■ **Task statement**: Repeat exactly the opening lines of the records, ending with the line that contains "need to utilise".
[Records shown Boundary: Start]
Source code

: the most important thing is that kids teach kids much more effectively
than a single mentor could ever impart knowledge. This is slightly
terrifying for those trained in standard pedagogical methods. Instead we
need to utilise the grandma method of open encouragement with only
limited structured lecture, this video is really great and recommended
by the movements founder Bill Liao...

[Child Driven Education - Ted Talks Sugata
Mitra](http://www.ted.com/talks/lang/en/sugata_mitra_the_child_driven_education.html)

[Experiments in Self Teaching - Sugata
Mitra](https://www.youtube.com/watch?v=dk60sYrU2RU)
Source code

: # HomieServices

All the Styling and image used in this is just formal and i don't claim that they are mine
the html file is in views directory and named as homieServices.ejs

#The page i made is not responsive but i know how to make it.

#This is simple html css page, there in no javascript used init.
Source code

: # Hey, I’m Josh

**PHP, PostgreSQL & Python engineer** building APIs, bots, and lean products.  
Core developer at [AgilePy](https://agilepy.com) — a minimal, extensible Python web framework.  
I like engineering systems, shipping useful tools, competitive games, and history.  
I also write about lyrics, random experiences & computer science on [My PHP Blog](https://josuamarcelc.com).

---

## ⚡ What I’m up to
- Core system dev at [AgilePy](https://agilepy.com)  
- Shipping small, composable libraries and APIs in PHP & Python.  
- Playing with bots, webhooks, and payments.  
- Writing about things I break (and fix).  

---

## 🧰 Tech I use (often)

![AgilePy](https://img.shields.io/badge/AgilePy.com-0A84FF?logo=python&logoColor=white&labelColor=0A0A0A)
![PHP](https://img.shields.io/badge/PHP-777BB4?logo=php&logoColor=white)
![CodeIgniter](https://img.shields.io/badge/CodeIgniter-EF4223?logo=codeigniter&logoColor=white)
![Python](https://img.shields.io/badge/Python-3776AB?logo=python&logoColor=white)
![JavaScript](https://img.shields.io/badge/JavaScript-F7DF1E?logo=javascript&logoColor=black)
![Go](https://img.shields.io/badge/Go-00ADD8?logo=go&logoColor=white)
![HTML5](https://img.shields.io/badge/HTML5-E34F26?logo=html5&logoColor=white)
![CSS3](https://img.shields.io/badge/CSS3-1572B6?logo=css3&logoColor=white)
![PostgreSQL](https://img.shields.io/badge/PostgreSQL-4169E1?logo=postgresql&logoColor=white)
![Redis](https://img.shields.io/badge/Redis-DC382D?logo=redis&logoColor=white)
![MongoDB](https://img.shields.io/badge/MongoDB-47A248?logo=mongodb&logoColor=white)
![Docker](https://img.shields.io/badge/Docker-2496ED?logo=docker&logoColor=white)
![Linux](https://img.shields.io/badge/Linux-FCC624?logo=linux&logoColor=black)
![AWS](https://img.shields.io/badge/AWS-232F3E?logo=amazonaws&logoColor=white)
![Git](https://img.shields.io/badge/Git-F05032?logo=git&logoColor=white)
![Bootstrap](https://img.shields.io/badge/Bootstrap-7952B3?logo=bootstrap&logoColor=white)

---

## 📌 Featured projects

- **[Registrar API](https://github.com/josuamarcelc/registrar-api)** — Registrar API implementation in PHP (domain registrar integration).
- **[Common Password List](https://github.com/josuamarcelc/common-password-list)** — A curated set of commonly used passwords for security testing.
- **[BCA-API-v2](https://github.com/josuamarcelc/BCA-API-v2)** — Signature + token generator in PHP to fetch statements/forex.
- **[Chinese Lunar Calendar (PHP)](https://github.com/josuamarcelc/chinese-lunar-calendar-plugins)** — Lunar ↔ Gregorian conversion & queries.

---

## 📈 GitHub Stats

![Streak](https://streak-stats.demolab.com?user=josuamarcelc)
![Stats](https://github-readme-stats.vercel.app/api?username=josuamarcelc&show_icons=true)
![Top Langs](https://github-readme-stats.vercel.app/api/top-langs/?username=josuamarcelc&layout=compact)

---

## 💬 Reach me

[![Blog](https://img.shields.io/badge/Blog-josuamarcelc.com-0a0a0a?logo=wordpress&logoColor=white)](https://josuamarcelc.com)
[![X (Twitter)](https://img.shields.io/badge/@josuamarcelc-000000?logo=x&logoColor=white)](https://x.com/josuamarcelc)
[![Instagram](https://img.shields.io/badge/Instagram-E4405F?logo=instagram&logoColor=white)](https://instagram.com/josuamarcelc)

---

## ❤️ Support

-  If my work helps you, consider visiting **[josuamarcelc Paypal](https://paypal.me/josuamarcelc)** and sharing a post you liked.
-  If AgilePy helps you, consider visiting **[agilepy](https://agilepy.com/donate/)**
[Records shown Boundary: End]
■ **Exercise response**:
Source code

: the most important thing is that kids teach kids much more effectively
than a single mentor could ever impart knowledge. This is slightly
terrifying for those trained in standard pedagogical methods. Instead we
need to utilise the grandma method of open encouragement with only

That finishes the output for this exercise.